[Collected data]
• • •

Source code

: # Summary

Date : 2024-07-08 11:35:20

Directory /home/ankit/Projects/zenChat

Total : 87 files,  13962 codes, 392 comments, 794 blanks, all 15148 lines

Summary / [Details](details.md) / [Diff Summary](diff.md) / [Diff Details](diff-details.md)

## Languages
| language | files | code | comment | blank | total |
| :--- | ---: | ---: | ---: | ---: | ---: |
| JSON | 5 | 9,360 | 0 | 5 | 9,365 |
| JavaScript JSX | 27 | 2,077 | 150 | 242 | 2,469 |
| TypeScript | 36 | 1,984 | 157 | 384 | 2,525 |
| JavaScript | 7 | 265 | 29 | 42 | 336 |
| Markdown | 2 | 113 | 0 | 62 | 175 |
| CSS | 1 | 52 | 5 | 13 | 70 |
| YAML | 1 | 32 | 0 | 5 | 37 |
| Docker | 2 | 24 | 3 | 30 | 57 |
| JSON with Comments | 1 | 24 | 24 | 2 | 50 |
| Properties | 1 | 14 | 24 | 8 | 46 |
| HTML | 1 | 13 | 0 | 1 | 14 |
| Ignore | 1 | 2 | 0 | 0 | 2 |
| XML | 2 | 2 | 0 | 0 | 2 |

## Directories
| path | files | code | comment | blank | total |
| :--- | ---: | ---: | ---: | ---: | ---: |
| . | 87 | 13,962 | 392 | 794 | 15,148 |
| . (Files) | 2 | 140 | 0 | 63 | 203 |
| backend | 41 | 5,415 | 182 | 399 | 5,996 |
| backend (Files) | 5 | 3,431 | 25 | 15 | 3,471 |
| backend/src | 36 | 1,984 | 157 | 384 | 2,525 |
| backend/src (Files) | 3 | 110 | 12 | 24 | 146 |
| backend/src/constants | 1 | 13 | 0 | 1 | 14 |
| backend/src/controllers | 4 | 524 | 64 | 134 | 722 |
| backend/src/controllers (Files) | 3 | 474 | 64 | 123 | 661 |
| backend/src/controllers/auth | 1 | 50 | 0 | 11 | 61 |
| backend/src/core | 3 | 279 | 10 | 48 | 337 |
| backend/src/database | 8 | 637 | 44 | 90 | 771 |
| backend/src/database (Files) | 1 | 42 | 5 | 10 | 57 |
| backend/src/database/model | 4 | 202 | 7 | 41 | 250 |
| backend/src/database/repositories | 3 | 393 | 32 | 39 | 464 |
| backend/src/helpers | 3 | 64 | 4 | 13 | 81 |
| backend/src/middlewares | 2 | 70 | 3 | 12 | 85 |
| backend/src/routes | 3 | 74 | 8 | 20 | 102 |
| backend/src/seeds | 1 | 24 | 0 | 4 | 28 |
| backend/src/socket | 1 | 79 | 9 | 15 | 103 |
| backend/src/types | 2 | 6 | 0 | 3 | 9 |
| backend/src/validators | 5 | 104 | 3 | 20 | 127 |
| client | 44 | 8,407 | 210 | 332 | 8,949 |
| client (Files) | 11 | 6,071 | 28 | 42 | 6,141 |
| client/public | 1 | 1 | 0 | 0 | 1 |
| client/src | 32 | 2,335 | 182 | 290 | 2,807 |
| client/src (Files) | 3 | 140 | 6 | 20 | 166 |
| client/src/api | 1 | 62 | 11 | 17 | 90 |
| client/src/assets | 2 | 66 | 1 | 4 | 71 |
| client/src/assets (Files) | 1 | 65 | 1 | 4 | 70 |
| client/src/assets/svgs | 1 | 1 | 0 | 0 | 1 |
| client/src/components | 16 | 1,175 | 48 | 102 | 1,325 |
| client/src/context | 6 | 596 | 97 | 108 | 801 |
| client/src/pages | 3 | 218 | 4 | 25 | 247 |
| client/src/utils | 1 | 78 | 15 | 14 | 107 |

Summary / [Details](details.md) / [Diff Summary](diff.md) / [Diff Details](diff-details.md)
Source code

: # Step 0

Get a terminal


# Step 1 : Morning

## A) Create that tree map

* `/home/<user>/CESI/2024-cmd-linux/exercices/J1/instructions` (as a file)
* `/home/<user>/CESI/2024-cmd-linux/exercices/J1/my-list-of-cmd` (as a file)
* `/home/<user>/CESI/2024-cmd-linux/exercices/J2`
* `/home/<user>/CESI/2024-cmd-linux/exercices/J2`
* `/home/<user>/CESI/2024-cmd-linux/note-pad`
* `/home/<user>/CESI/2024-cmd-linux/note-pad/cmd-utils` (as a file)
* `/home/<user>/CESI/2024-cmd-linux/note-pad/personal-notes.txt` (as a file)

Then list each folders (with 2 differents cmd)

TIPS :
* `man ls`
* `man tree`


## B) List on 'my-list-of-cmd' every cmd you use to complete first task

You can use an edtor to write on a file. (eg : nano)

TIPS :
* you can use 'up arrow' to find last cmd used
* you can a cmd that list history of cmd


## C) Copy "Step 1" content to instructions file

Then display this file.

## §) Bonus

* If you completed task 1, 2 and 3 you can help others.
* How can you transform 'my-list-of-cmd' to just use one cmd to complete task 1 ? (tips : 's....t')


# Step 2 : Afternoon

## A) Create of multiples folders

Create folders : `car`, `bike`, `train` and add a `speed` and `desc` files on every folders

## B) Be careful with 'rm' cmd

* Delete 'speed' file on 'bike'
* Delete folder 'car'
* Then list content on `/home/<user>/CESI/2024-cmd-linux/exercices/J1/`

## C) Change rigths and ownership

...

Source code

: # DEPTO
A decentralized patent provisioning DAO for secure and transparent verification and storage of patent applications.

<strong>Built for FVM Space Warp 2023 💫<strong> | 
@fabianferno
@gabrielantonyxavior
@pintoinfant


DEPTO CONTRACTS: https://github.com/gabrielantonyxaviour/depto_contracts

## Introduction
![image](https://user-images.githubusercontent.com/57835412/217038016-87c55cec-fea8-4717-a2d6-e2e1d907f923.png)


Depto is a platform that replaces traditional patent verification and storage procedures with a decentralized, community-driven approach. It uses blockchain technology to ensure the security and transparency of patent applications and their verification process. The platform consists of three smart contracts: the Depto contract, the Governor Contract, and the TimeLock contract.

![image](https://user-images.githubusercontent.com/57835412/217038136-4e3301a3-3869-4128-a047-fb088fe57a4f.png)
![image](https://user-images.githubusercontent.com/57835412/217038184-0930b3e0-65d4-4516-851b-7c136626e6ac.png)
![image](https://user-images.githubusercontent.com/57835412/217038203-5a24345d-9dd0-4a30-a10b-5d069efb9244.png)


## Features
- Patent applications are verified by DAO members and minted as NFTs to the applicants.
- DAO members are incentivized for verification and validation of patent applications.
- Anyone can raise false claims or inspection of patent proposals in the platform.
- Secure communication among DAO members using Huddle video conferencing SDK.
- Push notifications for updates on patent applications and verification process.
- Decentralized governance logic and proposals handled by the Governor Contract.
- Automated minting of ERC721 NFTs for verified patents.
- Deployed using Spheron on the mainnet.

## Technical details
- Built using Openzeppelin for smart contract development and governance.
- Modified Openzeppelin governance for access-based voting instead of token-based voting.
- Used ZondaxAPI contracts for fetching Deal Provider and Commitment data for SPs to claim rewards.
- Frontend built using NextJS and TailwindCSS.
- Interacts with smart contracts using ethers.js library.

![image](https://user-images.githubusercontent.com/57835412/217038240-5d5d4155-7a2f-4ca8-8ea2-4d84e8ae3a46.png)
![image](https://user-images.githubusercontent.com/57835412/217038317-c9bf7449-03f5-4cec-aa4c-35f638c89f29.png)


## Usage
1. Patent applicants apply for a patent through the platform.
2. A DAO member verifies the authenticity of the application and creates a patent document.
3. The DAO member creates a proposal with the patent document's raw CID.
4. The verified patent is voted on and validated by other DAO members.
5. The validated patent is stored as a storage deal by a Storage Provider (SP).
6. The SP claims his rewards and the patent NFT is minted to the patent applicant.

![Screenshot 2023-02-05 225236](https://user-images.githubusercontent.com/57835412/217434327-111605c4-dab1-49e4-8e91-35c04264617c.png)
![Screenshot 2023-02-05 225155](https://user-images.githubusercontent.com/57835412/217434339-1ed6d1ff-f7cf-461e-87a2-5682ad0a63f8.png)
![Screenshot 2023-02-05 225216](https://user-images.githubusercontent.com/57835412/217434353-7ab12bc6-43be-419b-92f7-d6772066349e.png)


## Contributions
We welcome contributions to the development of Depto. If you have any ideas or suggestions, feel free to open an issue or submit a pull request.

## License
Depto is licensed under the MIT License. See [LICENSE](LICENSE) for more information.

• • •

How to complete this task: Word for word, restate the lines above from the line containing "client/public | 1" through the line containing "15 | 14 | 107 |", with both included and nothing else.

Reply to the exercise:
| client/public | 1 | 1 | 0 | 0 | 1 |
| client/src | 32 | 2,335 | 182 | 290 | 2,807 |
| client/src (Files) | 3 | 140 | 6 | 20 | 166 |
| client/src/api | 1 | 62 | 11 | 17 | 90 |
| client/src/assets | 2 | 66 | 1 | 4 | 71 |
| client/src/assets (Files) | 1 | 65 | 1 | 4 | 70 |
| client/src/assets/svgs | 1 | 1 | 0 | 0 | 1 |
| client/src/components | 16 | 1,175 | 48 | 102 | 1,325 |
| client/src/context | 6 | 596 | 97 | 108 | 801 |
| client/src/pages | 3 | 218 | 4 | 25 | 247 |
| client/src/utils | 1 | 78 | 15 | 14 | 107 |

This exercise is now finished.